Following Parts 1 and 2, it is clear that the question is no longer whether agentic AI will occupy significant roles in organisations, but what those roles should be, how they should be bounded, and where human judgment should remain in the loop.

This Part 3 approaches the problem from an economic stance: optimal agentic AI workflow is neither maximum autonomy nor no autonomy, but governed token allocation.

TL;DR: Agentic AI is economically useful only when autonomy is bounded; otherwise ambiguity turns into open-ended token spend.

From LLM to Agentic AI

An LLM cannot execute anything on its own. It requires a harness: tools, memory, state management, permissions, instructions. The harness is not new—developers have been building and utilising execution loops for decades. What is new is that an LLM can now sit inside one as a language-based controller, adapting workflows at runtime without explicit branching logic.

This flexibility is also the problem. The more the system is allowed to decide for itself, the more tokens it may spend resolving ambiguity, and ambiguity in an agentic system is unbounded by design: it expands with search space.

Ambiguity Expands the Search Space

At the centre of it all are tokens—the practical accounting unit for everything fed into and generated (including CoT) by LLMs.

It therefore stands to reason that the more complex and long-running a workflow is, the more tokens are consumed; but the true culprit is something that token-use scales non-linearly with: ambiguity.

Increasingly complex tasks will trigger more tool calls, context retrieval, intermediate reasoning steps, and validation loops. An unclear task does not merely consume more tokens; it can send the system down the wrong branch entirely, especially when the goal, success criteria, operating boundary, or definition of “good enough” is left undefined.

This is the equivalent of a client telling a consultant to “look into it” without any concrete requirements—or worse, saying one thing and meaning another. The consultant may work harder, run more analyses, and produce a longer report. But as we know all too well, the output may still be unsatisfactory.

Autonomy as Spend

The economic reality becomes unavoidable: if each additional reasoning step or tool call has a cost, then the central question is not whether the AI can continue working, but whether it should.

Raw token cost may be relatively linear, but cost per unit of useful progress is almost certainly not: tokens should be spent only up to the point where the expected marginal return from additional reasoning, tool-use, retrieval, or validation no longer justifies the marginal cost.

The implication is that the optimal AI workflow is not maximum autonomy, especially in a problem space that can branch indefinitely.

After all, it appears that autonomy is not just overrated, it is also not free.

A bounded task reduces degrees of freedom: it gives the system less to infer, fewer branches to explore, and a clearer point at which to stop. On top of that, this also decreases time-to-output—token processing and generation is not instantaneous after all.

Context Debt and Stop-Losses

The cost of failed exploration is not limited to tokens already spent. In a multi-turn agentic workflow, failed branches often leave behind accumulated context, and even when these are no longer useful, they may still remain inside the working context.

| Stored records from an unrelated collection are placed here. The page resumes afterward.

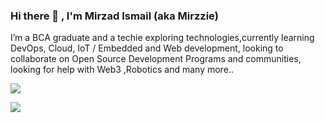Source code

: ###  Hi there 👋 , I'm Mirzad Ismail (aka Mirzzie)



I’m a BCA graduate and a techie exploring technologies,currently learning DevOps, Cloud, IoT / Embedded and Web development,
looking to collaborate on Open Source Development Programs and communities, looking for help with Web3 ,Robotics and many more..

<p align="left">
	<p align="left">
	<a href="https://skillicons.dev">
    	<img src="https://skillicons.dev/icons?i=androidstudio,azure,bootstrap,c,cpp,css,html,java,js,php,kotlin,aws,docker,kubernetes,python,linux,vscode,django,mysql,arduino&perline=10" />
  	</a> 
</p>

<p align="left">
	<img src = "https://github-readme-stats.vercel.app/api?username=Mirzzie&&show_icons=true&title_color=ffffff&icon_color=bb2acf&text_color=daf7dc&bg_color=151515" >
</p>
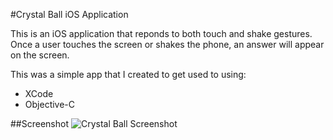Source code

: #Crystal Ball iOS Application

This is an iOS application that reponds to both touch and shake gestures. Once a user touches the screen or shakes the phone, an answer will appear on the screen. 

This was a simple app that I created to get used to using: 
- XCode
- Objective-C

##Screenshot
![Crystal Ball Screenshot](http://i.imgur.com/E44EJBL.png)
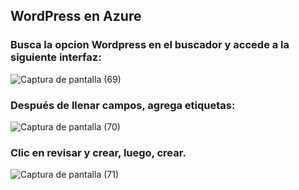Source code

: ## WordPress en Azure 

### Busca la opcion Wordpress en el buscador y accede a la siguiente interfaz:

![Captura de pantalla (69)](https://user-images.githubusercontent.com/49338963/175760157-3dea582c-3c00-4ab2-a1d5-f352d1f72c10.png)

### Después de llenar campos, agrega etiquetas:

![Captura de pantalla (70)](https://user-images.githubusercontent.com/49338963/175760172-e20d0fdb-9085-45c9-aea0-618eafb63796.png)

### Clic en revisar y crear, luego, crear.

![Captura de pantalla (71)](https://user-images.githubusercontent.com/49338963/175760191-4c899a64-dc12-4a74-b337-827b9d6c92af.png)
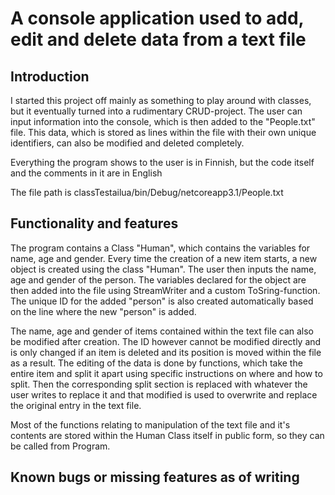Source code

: # A console application used to add, edit and delete data from a text file

## Introduction
I started this project off mainly as something to play around with classes, but it eventually turned into a rudimentary CRUD-project. The user can input information into the console, which is then added to the "People.txt" file. This data, which is stored as lines within the file with their own unique identifiers, can also be modified and deleted completely. 

Everything the program shows to the user is in Finnish, but the code itself and the comments in it are in English

The file path is classTestailua/bin/Debug/netcoreapp3.1/People.txt

## Functionality and features
The program contains a Class "Human", which contains the variables for name, age and gender. Every time the creation of a new item starts, a new object is created using the class "Human". The user then inputs the name, age and gender of the person. The variables declared for the object are then added into the file using StreamWriter and a custom ToSring-function. The unique ID for the added "person" is also created automatically based on the line where the new "person" is added. 

The name, age and gender of items contained within the text file can also be modified after creation. The ID however cannot be modified directly and is only changed if an item is deleted and its position is moved within the file as a result. The editing of the data is done by functions, which take the entire item and split it apart using specific instructions on where and how to split. Then the corresponding split section is replaced with whatever the user writes to replace it and that modified is used to overwrite and replace the original entry in the text file. 

Most of the functions relating to manipulation of the text file and it's contents are stored within the Human Class itself in public form, so they can be called from Program. 

## Known bugs or missing features as of writing



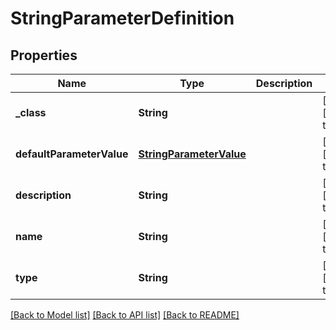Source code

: # StringParameterDefinition
## Properties

| Name | Type | Description | Notes |
|------------ | ------------- | ------------- | -------------|
| **\_class** | **String** |  | [optional] [default to null] |
| **defaultParameterValue** | [**StringParameterValue**](StringParameterValue.md) |  | [optional] [default to null] |
| **description** | **String** |  | [optional] [default to null] |
| **name** | **String** |  | [optional] [default to null] |
| **type** | **String** |  | [optional] [default to null] |

[[Back to Model list]](../README.md#documentation-for-models) [[Back to API list]](../README.md#documentation-for-api-endpoints) [[Back to README]](../README.md)

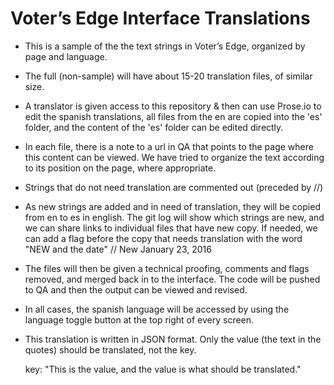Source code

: # Voter’s Edge Interface Translations

- This is a sample of the the text strings in Voter’s Edge, organized by page and language.

- The full (non-sample) will have about 15-20 translation files, of similar size.

- A translator is given access to this repository & then can use Prose.io to edit the spanish translations, all files from the en are copied into the 'es' folder, and the content of the 'es' folder can be edited directly.

- In each file, there is a note to a url in QA that points to the page where this content can be viewed. We have tried to organize the text according to its position on the page, where appropriate.

- Strings that do not need translation are commented out (preceded by //)

- As new strings are added and in need of translation, they will be copied from en to es in english. The git log will show which strings are new, and we can share links to individual files that have new copy. If needed, we can add a flag before the copy that needs translation with the word "NEW and the date" 
// New January 23, 2016

- The files will then be given a technical proofing, comments and flags removed, and merged back in to the interface. The code will be pushed to QA and then the output can be viewed and revised.

- In all cases, the spanish language will be accessed by using the language toggle button at the top right of every screen.

- This translation is written in JSON format. Only the value (the text in the quotes) should be translated, not the key.

    key: "This is the value, and the value is what should be translated."
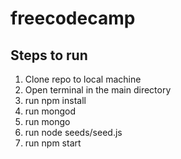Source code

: # freecodecamp


## Steps to run

1. Clone repo to local machine
2. Open terminal in the main directory
3. run npm install
4. run mongod
5. run mongo
6. run node seeds/seed.js
7. run npm start

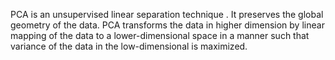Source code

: PCA is an unsupervised linear separation technique . It preserves the global geometry of the data. PCA transforms the data in higher dimension by  linear mapping of the data to a lower-dimensional space  in a manner such that variance of the data in the low-dimensional is maximized. 
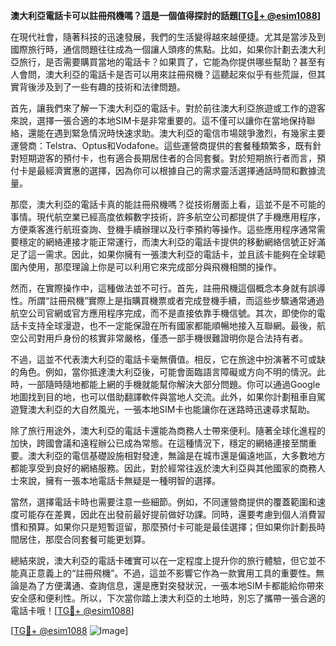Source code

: **澳大利亞電話卡可以註冊飛機嗎？這是一個值得探討的話題[[TG💪+ @esim1088](https://t.me/s/esim1088)]**

在現代社會，隨著科技的迅速發展，我們的生活變得越來越便捷。尤其是當涉及到國際旅行時，通信問題往往成為一個讓人頭疼的焦點。比如，如果你計劃去澳大利亞旅行，是否需要購買當地的電話卡？如果買了，它能為你提供哪些幫助？甚至有人會問，澳大利亞的電話卡是否可以用來註冊飛機？這聽起來似乎有些荒誕，但其實背後涉及到了一些有趣的技術和法律問題。

首先，讓我們來了解一下澳大利亞的電話卡。對於前往澳大利亞旅遊或工作的遊客來說，選擇一張合適的本地SIM卡是非常重要的。這不僅可以讓你在當地保持聯絡，還能在遇到緊急情況時快速求助。澳大利亞的電信市場競爭激烈，有幾家主要運營商：Telstra、Optus和Vodafone。這些運營商提供的套餐種類繁多，既有針對短期遊客的預付卡，也有適合長期居住者的合同套餐。對於短期旅行者而言，預付卡是最經濟實惠的選擇，因為你可以根據自己的需求靈活選擇通話時間和數據流量。

那麼，澳大利亞的電話卡真的能註冊飛機嗎？從技術層面上看，這並不是不可能的事情。現代航空業已經高度依賴數字技術，許多航空公司都提供了手機應用程序，方便乘客進行航班查詢、登機手續辦理以及行李預約等操作。這些應用程序通常需要穩定的網絡連接才能正常運行，而澳大利亞的電話卡提供的移動網絡信號正好滿足了這一需求。因此，如果你擁有一張澳大利亞的電話卡，並且該卡能夠在全球範圍內使用，那麼理論上你是可以利用它來完成部分與飛機相關的操作。

然而，在實際操作中，這種做法並不可行。首先，註冊飛機這個概念本身就有誤導性。所謂“註冊飛機”實際上是指購買機票或者完成登機手續，而這些步驟通常通過航空公司官網或官方應用程序完成，而不是直接依靠手機信號。其次，即使你的電話卡支持全球漫遊，也不一定能保證在所有國家都能順暢地接入互聯網。最後，航空公司對用戶身份的核實非常嚴格，僅憑一部手機很難證明你是合法持有者。

不過，這並不代表澳大利亞的電話卡毫無價值。相反，它在旅途中扮演著不可或缺的角色。例如，當你抵達澳大利亞後，可能會面臨語言障礙或方向不明的情況。此時，一部隨時隨地都能上網的手機就能幫你解決大部分問題。你可以通過Google地圖找到目的地，也可以借助翻譯軟件與當地人交流。此外，如果你計劃租車自駕遊覽澳大利亞的大自然風光，一張本地SIM卡也能讓你在迷路時迅速尋求幫助。

除了旅行用途外，澳大利亞的電話卡還能為商務人士帶來便利。隨著全球化進程的加快，跨國會議和遠程辦公已成為常態。在這種情況下，穩定的網絡連接至關重要。澳大利亞的電信基礎設施相對發達，無論是在城市還是偏遠地區，大多數地方都能享受到良好的網絡服務。因此，對於經常往返於澳大利亞與其他國家的商務人士來說，擁有一張本地電話卡無疑是一種明智的選擇。

當然，選擇電話卡時也需要注意一些細節。例如，不同運營商提供的覆蓋範圍和速度可能存在差異，因此在出發前最好提前做好功課。同時，還要考慮到個人消費習慣和預算。如果你只是短暫逗留，那麼預付卡可能是最佳選擇；但如果你計劃長時間居住，那麼合同套餐可能更划算。

總結來說，澳大利亞的電話卡確實可以在一定程度上提升你的旅行體驗，但它並不能真正意義上的“註冊飛機”。不過，這並不影響它作為一款實用工具的重要性。無論是為了方便溝通、查詢信息，還是應對突發狀況，一張本地SIM卡都能給你帶來安全感和便利性。所以，下次當你踏上澳大利亞的土地時，別忘了攜帶一張合適的電話卡哦！[[TG💪+ @esim1088](https://t.me/s/esim1088)]

[[TG💪+ @esim1088](https://t.me/s/esim1088) ![Image](https://i.postimg.cc/4NQfJmqS/Snipaste-2025-05-13-00-14-12.png)]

Existing context is then processed alongside new inputs, and the implication is that the agent is no longer reasoning only about the original already-underspecified task; it is also reasoning through the residue of prior attempts.

This is a form of context contamination—or, in economic terms, context debt: past ambiguity becoming future marginal cost.

Context debt is not merely a problem of length, but also quality: failed exploration pollutes the working set, while later compaction may preserve the wrong abstractions and discard the missing evidence.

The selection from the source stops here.